This post may contain affiliate links for books we recommend. Read the full disclosure here.
Book: “Phoenix Unbound” by Grace Draven
Publishing Info: Ace Books, September 2018
Where Did I Get this Book: from the library!
Book Description: Every year, each village is required to send a young woman to the Empire’s capital – her fate: to be burned alive for the entertainment of the masses. For the last five years, one small village’s tithe has been the same woman. Gilene’s sacrifice protects all the other young women of her village, and her secret to staying alive lies with the magic only she possesses.

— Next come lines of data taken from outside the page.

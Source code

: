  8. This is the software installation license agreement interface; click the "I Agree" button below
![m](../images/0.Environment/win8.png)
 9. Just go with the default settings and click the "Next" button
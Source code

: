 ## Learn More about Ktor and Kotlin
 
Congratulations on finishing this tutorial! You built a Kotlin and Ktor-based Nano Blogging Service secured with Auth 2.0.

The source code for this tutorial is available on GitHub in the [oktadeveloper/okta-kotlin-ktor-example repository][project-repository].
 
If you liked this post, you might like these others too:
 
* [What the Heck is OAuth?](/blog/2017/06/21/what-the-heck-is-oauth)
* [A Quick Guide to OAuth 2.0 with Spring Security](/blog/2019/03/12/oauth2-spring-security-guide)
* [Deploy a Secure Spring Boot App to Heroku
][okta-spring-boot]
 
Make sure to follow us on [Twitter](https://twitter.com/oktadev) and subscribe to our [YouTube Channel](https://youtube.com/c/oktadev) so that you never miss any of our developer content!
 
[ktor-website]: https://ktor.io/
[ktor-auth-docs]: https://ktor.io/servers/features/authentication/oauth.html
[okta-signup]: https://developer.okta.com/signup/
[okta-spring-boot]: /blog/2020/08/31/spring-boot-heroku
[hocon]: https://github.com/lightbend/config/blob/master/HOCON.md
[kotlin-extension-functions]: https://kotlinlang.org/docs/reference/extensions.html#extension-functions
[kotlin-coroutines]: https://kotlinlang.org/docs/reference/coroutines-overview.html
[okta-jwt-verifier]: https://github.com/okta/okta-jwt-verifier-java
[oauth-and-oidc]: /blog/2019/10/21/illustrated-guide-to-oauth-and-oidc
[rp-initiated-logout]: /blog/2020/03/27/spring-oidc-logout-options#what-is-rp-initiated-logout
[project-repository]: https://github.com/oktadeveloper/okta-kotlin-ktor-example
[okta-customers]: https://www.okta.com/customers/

But this year is different.
Azarion, the Empire’s most famous gladiator, has somehow seen through her illusion, and is set on blackmailing Gilene into using her abilities to help him escape his life of slavery. And unknown to Gilene, he also wants to reclaim the birthright of his clan.
To protect her family and village, she will risk everything to return to the Empire and burn once more.
Review: For the most part, I’ve really loved Grace Draven’s books. Nothing has quite lived up to “Radiance,” but it’s definitely a win when I’ve read a good number of books from one author and never actively disliked any of them. This trilogy (comprised of three stand-alone books set in the same world with overlapping characters) is due to be finished up this coming November, so I thought it was a great time to dive in and set myself up to review that last book when it comes out (if all goes well with the first two books, of course!) And I’ll say, if the second one is like the first, I’m definitely already excited for November to come!
It is the Empire’s cruel tradition: each year, every village must sacrifice one of its women to travel to the capitol and be sacrificed on the pyre for the entertainment of the masses. But one village has been able to escape that fate, for they have a fire witch, a woman blessed with fire abilities and able to survive this doom. Only to have to relive the horror each and every year. But this time, when Gilene travels to the city to meet her fate, she is unmasked by the famous gladiator, Azarion, and he has a deal for her: together, they will escape this awful place and he will reclaim his birthright. But Gilene knows that whatever this man promises, she must return to her village before another girl is sent to her death.
Honestly, I didn’t really look at the book description too much for this one before I went in. Part of that is due to my general comfort level with the author: Draven regularly writes romantic fantasy that is approachable and entertaining. The other part was…I don’t know, laziness? Either way, it made the reading experience interesting. For one thing, I’ll say this book was darker than I had expected. Yes, said skipped book description mentions the fact that women are regularly burned alive in some sadistic festival every year. But it fails to mention that the same women are offered to the gladiators the night before for their entertainment. Thus, our heroine’s yearly horrendous experience includes not only walking to her “death” with other women who she knows won’t survive the experience like she will, but she must also allow herself to be assaulted every year. And her magical abilities do nothing to lessen this part of her ordeal. So yes, that’s a dark thought. Even more so since Gilene is not the first fire witch of her village, and she doesn’t expect to be the last.
Her entire journey, even once she has escaped with Azarion, is about her single-minded focus on returning to her village to spare another innocent woman this fate. And knowing that another girl will be born who will have to be trained to take up this horrific mantle after Gilene becomes too old to accomplish it. Her courage in the face of this reality is incredible, but we also see her grapple with the anger that would come in belonging to a village that so fully takes advantage of her abilities. It’s a tough balance, because Gilene acknowledges the lack of real choice before her people, but also simmers with rage that her existence is so reduced to this object of torment to spare others who spend the rest of the year uncomfortably looking away from her with shame. It’s a very interesting exploration of humanity under the pressure of terrible choices.
I also really liked the romance at the heart of this story. It’s a true slow-burn, enemies-to-lovers story. While Gilene and Azarion aren’t necessarily true enemies in the basic sense of the world, they do have opposing goals and spend much of the first half of the book at odds with one another. Their growth to understand and care for each other feels natural and a product of the journey they take together. Each has been brutalized by the cruel Empress and her regime, but that alone isn’t enough to form a lasting relationship. Indeed, in some ways, each is less trusting than they would be due to the nature of their experiences. The growth and slow-gained love for one another is beautiful and heart-warming.
The story also doesn’t take the easy way out in its solutions for the problems thrown at our main characters. The world they live in is brutal, and the power structures they are up against are strong and persistent. I really liked the bittersweet nature of the final fourth of the book. There were no easy solutions presented, and each character remained true to themselves and their goals, neither sacrificing their core essence just because of their romance. But it also ended in a very satisfying way. I can also see easily who the next character will be in the second book, and am very excited to read her story! Fans of Grace Draven or romantic fantasy should definitely check this one out!
Rating 8: A bit darker than I expected, but with two strong main characters and a swoon-worthy romance, this one is definitely a win!